The Benefits of Exercise on the Brain and Body: From Improved Memory to Lower Risk of Diseases

Regular physical activity, including running, exercising and even walking, can not only help us relax but also improve our concentration, memory, and creativity. Ewa Moroch, the author of “What I Talk About When I Talk About Running,” states that running provides a form of relaxation, meditation, and reset that allows us to return to our desk jobs with new enthusiasm.

Physical activity improves blood circulation throughout the body and oxygenates tissues. Our brain, which makes up only 2% of our body mass but uses 20% of the oxygen and a quarter of the glucose, benefits the most from the oxygenation.

Research from the Salk Institute for Biological Studies shows that physical exercise not only supports the work of neurons but also helps create new brain cells, even in advanced age. People who are more physically fit have larger hippocampus, which is an element of the limbic system mainly responsible for memory, resulting in better memory retention.

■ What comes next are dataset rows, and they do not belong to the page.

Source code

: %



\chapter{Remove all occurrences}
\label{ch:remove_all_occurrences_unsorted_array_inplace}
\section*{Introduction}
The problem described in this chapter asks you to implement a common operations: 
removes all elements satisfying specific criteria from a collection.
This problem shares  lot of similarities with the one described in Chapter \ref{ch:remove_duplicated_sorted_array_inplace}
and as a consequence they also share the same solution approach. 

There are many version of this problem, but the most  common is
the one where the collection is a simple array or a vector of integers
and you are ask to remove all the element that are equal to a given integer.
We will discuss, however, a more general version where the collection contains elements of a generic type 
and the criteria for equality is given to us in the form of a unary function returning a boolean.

Even a short burst of physical activity can improve memory, as demonstrated in an experiment by Eadaoin Griffin from the University of Dublin. Participants were shown pictures with the faces and names of strangers. Half of them pedaled on a training bike with increasing speed until exhaustion, while the other half sat quietly for 30 minutes. Both groups were then asked to recall the names they had seen at the beginning of the study. Those who had exercised physically noticed an improvement in their memory compared to their baseline, and their concentration of brain-derived neurotrophic factor, a protein responsible for the survival and growth of neurons, increased.

Physical activity also reduces the risk of cardiovascular disease by an average of 31% and the risk of death by 32%, according to a study by researchers from University College in London who analyzed 18 different scientific studies conducted worldwide between 1970 and 2007, covering 460,000 people. Other studies by researchers from the University of East Anglia show that regular walking also reduces the risk of developing arthritis, Parkinson’s, and dementia.

Additionally, the endorphins released during exercise improve our mood and, in the long term, reduce the risk of depression. To conclude, physical activity has numerous benefits that go beyond just physical fitness and can help us lead a healthier and happier life.